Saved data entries

..........

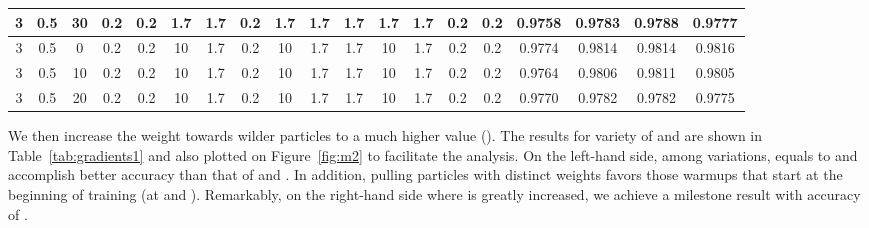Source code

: \documentclass{ieeeaccess}
\begin{document}
\begin{table*}
{\begin{tabular}{|c|c|c|c|c|c|c|c|c|c|c|c|c|c|c|c|c|c|c|}
\hline
3 & 0.5                   & 30     & 0.2                     & 0.2                     & 1.7                     & 1.7                     & 0.2                     & 1.7                     & 1.7                     & 1.7                     & 1.7                     & 1.7                     & 0.2                     & 0.2 & \textcolor[rgb]{0.122,0.122,0.129}{0.9758} & \textcolor[rgb]{0.122,0.122,0.129}{0.9783} & \textcolor[rgb]{0.122,0.122,0.129}{0.9788} & \textcolor[rgb]{0.122,0.122,0.129}{0.9777}  \\ 
\hline
3 & 0.5                   & 0      & 0.2                     & 0.2                     & 10                      & 1.7                     & 0.2                     & 10                      & 1.7                     & 1.7                     & 10                      & 1.7                     & 0.2                     & 0.2 & \textcolor[rgb]{0.122,0.122,0.129}{0.9774} & \textcolor[rgb]{0.122,0.122,0.129}{0.9814} & \textcolor[rgb]{0.122,0.122,0.129}{0.9814} & \textcolor[rgb]{0.122,0.122,0.129}{0.9816}  \\ 
\hline
3 & 0.5                   & 10     & 0.2                     & 0.2                     & 10                      & 1.7                     & 0.2                     & 10                      & 1.7                     & 1.7                     & 10                      & 1.7                     & 0.2                     & 0.2 & \textcolor[rgb]{0.122,0.122,0.129}{0.9764} & \textcolor[rgb]{0.122,0.122,0.129}{0.9806} & \textcolor[rgb]{0.122,0.122,0.129}{0.9811} & \textcolor[rgb]{0.122,0.122,0.129}{0.9805}  \\ 
\hline
3 & 0.5                   & 20     & 0.2                     & 0.2                     & 10                      & 1.7                     & 0.2                     & 10                      & 1.7                     & 1.7                     & 10                      & 1.7                     & 0.2                     & 0.2 & \textcolor[rgb]{0.122,0.122,0.129}{0.9770} & \textcolor[rgb]{0.122,0.122,0.129}{0.9782} & \textcolor[rgb]{0.122,0.122,0.129}{0.9782} & \textcolor[rgb]{0.122,0.122,0.129}{0.9775}  \\
\hline
\end{tabular}
}
\end{table*} 

We then increase the weight towards wilder particles to a much higher value (). The results for variety of  and  are shown in Table~\ref{tab:gradients1} and also plotted on Figure~\ref{fig:m2} to facilitate the analysis. On the left-hand side, among variations,  equals to  and  accomplish better accuracy than that of  and . In addition, pulling particles with distinct weights favors those warmups that start at the beginning of training (at  and ). Remarkably, on the right-hand side where  is greatly increased, we achieve a milestone result with accuracy of .
\end{document}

..........

Exercise brief:
Please give only the number of lines above that contain "tabular".

Answer for the task:
2